Regional Forum aims to boost local efforts in realising a greener future.

The Indian Ocean Commission (IOC) with the support and funding from the European Union (EU) is set to organise a regional forum on sustainable energy. Seychelles is expected to be represented at the forum by the Public Utilities Corporation (PUC), the Seychelles Energy Commission (SEC), Vertivertech and Seychelles Energy solutions.

The scene has been set for the regional forum that is due to be held from 28 to 30 May in Mauritius. The aim of the forum is to bring together countries in the region and to provide a platform to promote the exchange of expertise and good practices and to build solid linkages between the various stakeholders in the region. The ultimate goal of the forum is to facilitate access to sustainable forms of energy for the population within the Indian Ocean region.

There are, of course, benefits in moving towards a greener future. In fact, in his State of the Nation address earlier this year, President Danny Faure announced that the country “urgently needs solutions that are cleaner, more sustainable, and more cost-effective.”

Recently, there has been an undeniable rise in the tariff of electricity in the country. A small comparison between your electricity bill of this month and last would exemplify this. Is achieving a 100% renewable energy in Seychelles the solution to bring down the cost of tariffs for the consumers?

According to Mamy Razanajatovo, Principal Officer for Energy Planning at the SEC, “The ideal would be of course achieving 100% renewable energy in Seychelles, but this is an ideal, realistically this is only achievable in the long-term.” In terms of tariffs he noted that introducing renewable energy at home can be beneficial in the long term.

A lot of emphasis is being placed on people to migrate towards the use Solar PV system at home to generate electricity and for water heaters. Mr. Razanajatovo, noted that despite these efforts, it is important to bear in mind that the initial costs to install this system at home is still high.

“Producing 1 kilowatt-hour (kWh) per 1 unit using solar PV system is much cheaper than using diesel. However it is not enough to say that solar PV alone is the main solution, it is important to remember the intermittency when using this technology, at night for example there is no exposure to the sun. In addition to this, it is important to bear in mind the economies of scale, that is, in order for this technology to be cost effective there needs to be large sizes of plants or a large number of people using it.”

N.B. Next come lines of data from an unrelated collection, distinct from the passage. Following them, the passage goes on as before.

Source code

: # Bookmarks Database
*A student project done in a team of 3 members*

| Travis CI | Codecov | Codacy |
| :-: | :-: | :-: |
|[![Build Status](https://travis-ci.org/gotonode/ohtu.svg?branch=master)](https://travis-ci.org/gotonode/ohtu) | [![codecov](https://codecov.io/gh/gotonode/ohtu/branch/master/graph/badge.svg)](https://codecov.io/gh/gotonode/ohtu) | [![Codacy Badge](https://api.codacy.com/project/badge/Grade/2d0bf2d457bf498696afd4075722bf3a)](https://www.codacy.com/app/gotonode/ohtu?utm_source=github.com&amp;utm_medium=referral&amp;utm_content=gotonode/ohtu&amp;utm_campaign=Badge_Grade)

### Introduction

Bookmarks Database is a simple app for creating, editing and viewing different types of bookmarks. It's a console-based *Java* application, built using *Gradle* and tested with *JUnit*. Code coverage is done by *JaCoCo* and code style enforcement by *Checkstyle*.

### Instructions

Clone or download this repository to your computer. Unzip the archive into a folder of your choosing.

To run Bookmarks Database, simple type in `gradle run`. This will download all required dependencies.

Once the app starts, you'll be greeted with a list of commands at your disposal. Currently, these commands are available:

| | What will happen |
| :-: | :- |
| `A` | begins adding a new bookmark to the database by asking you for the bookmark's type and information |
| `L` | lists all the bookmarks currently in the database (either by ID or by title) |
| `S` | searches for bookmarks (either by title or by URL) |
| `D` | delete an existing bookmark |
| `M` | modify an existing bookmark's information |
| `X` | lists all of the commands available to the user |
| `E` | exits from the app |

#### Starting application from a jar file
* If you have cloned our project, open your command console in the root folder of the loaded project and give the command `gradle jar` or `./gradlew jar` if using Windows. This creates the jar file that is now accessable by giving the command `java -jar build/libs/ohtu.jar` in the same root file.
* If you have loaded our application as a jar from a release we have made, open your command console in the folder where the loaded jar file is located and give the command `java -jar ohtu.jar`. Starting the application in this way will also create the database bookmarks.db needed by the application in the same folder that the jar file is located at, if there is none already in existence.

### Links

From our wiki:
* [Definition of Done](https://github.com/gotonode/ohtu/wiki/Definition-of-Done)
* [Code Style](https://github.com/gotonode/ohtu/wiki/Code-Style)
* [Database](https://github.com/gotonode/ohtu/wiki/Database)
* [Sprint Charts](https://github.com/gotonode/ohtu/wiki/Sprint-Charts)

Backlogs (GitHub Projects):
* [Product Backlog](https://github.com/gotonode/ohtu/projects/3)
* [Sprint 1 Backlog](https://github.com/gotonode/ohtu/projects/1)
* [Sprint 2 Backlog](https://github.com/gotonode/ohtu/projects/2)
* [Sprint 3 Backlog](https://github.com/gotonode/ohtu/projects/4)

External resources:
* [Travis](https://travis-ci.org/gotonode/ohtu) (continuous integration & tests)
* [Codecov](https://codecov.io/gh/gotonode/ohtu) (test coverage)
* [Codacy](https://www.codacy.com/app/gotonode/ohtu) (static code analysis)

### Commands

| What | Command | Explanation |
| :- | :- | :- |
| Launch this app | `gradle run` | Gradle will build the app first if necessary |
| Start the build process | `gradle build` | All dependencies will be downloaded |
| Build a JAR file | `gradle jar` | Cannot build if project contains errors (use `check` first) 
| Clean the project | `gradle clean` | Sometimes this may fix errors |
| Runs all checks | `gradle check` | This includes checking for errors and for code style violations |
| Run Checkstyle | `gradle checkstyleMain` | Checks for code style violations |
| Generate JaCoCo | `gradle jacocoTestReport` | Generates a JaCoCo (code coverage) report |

Mr. Razanajatovo, added that the recent target for renewable energy in Seychelles, although not official, is now 25% by 2030.
There are economic benefits in moving towards the use of greener sources of energy. Mr. Razanajatovo, noted that they have received well above 20 investors have already expressed their interest to invest in this area. He pointed out that the Seychelles Energy Commission have worked to ensure that they have in place all the necessary regulatory framework.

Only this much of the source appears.